Exomalopsis is a genus of bees in the family Apidae. They occur in the Western Hemisphere (Neotropical and Nearctic realms).

Biology
Bees of this genus build communal nests. Several examples have been documented in the literature. E. aburraensis, for example, has been known to build its nest alongside the beekeepers' honeybee hives. It excavates a tunnel over a meter deep which then branches into many underground pathways that lead to cells where larvae hatch and develop. The California species E. nitens enters cracks in dry soil and digs chambers underground. There it creates a pile of food provisions and lays eggs on top. The larvae eat the food pile and then pupate. Both E. globosa and E. similis have been noted nesting in dirt roads made of gritty red clay. The gravid female piles food in a terminal cell and then molds it into a neat loaf. She lays an egg on it and then seals the cell to allow the larva to develop within.

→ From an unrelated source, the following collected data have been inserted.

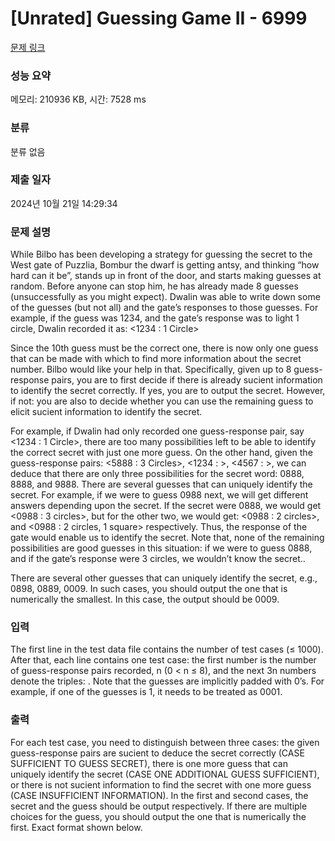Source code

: # [Unrated] Guessing Game II - 6999 

[문제 링크](https://www.acmicpc.net/problem/6999) 

### 성능 요약

메모리: 210936 KB, 시간: 7528 ms

### 분류

분류 없음

### 제출 일자

2024년 10월 21일 14:29:34

### 문제 설명

<p>While Bilbo has been developing a strategy for guessing the secret to the West gate of Puzzlia, Bombur the dwarf is getting antsy, and thinking “how hard can it be”, stands up in front of the door, and starts making guesses at random. Before anyone can stop him, he has already made 8 guesses (unsuccessfully as you might expect). Dwalin was able to write down some of the guesses (but not all) and the gate’s responses to those guesses. For example, if the guess was 1234, and the gate’s response was to light 1 circle, Dwalin recorded it as: <1234 : 1 Circle></p>

<p>Since the 10th guess must be the correct one, there is now only one guess that can be made with which to find more information about the secret number. Bilbo would like your help in that. Specifically, given up to 8 guess-response pairs, you are to first decide if there is already sucient information to identify the secret correctly. If yes, you are to output the secret. However, if not: you are also to decide whether you can use the remaining guess to elicit sucient information to identify the secret.</p>

<p>For example, if Dwalin had only recorded one guess-response pair, say <1234 : 1 Circle>, there are too many possibilities left to be able to identify the correct secret with just one more guess. On the other hand, given the guess-response pairs: <5888 : 3 Circles>, <1234 : >, <4567 : >, we can deduce that there are only three possibilities for the secret word: 0888, 8888, and 9888. There are several guesses that can uniquely identify the secret. For example, if we were to guess 0988 next, we will get different answers depending upon the secret. If the secret were 0888, we would get <0988 : 3 circles>, but for the other two, we would get: <0988 : 2 circles>, and <0988 : 2 circles, 1 square> respectively. Thus, the response of the gate would enable us to identify the secret. Note that, none of the remaining possibilities are good guesses in this situation: if we were to guess 0888, and if the gate’s response were 3 circles, we wouldn’t know the secret..</p>

<p>There are several other guesses that can uniquely identify the secret, e.g., 0898, 0889, 0009. In such cases, you should output the one that is numerically the smallest. In this case, the output should be 0009.</p>

### 입력 

 <p>The first line in the test data file contains the number of test cases (≤ 1000). After that, each line contains one test case: the first number is the number of guess-response pairs recorded, n (0 < n ≤ 8), and the next 3n numbers denote the triples: <guess, num circles, num squares>. Note that the guesses are implicitly padded with 0’s. For example, if one of the guesses is 1, it needs to be treated as 0001.</p>

### 출력 

 <p>For each test case, you need to distinguish between three cases: the given guess-response pairs are sucient to deduce the secret correctly (CASE SUFFICIENT TO GUESS SECRET), there is one more guess that can uniquely identify the secret (CASE ONE ADDITIONAL GUESS SUFFICIENT), or there is not sucient information to find the secret with one more guess (CASE INSUFFICIENT INFORMATION). In the first and second cases, the secret and the guess should be output respectively. If there are multiple choices for the guess, you should output the one that is numerically the first. Exact format shown below.</p>

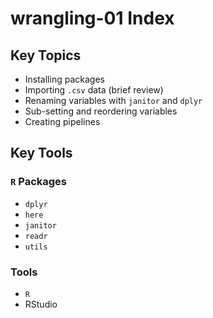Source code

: # wrangling-01 Index

## Key Topics

* Installing packages
* Importing `.csv` data (brief review)
* Renaming variables with `janitor` and `dplyr`
* Sub-setting and reordering variables
* Creating pipelines

## Key Tools
### `R` Packages

* `dplyr`
* `here`
* `janitor`
* `readr`
* `utils`

### Tools

* `R`
* RStudio
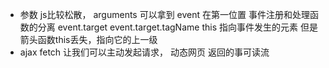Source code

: - 参数 js比较松散， arguments 可以拿到
 event 在第一位置  事件注册和处理函数的分离 
 event.target  event.target.tagName
 this 指向事件发生的元素  但是箭头函数this丢失，指向它的上一级
- ajax fetch 让我们可以主动发起请求， 动态网页
    返回的事可读流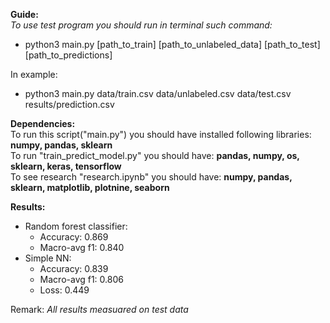 **Guide:**\
*To use test program you should run in terminal such command:*
* python3 main.py [path_to_train] [path_to_unlabeled_data] [path_to_test] [path_to_predictions]

In example:
* python3 main.py data/train.csv data/unlabeled.csv data/test.csv results/prediction.csv

**Dependencies:**\
To run this script("main.py") you should have installed following libraries: **numpy, pandas, sklearn** \
To run "train_predict_model.py" you should have: **pandas, numpy, os, sklearn, keras, tensorflow**\
To see research "research.ipynb" you should have: **numpy, pandas, sklearn, matplotlib, plotnine, seaborn**

**Results:**
* Random forest classifier:
	* Accuracy: 0.869
	* Macro-avg f1: 0.840
* Simple NN:
	* Accuracy: 0.839
	* Macro-avg f1: 0.806
	* Loss: 0.449

Remark: *All results measuared on test data*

Several Exomalopsis are associated with kleptoparasites, especially cuckoo bees. Kleptoparasitic cuckoo bees of the genera Brachynomada, Nomada, Paranomada, and Triopasites have been found using Exomalopsis nests. The newly described cuckoo bee Nomada medellinenses moves into the nests of E. aburraensis and lays its eggs there.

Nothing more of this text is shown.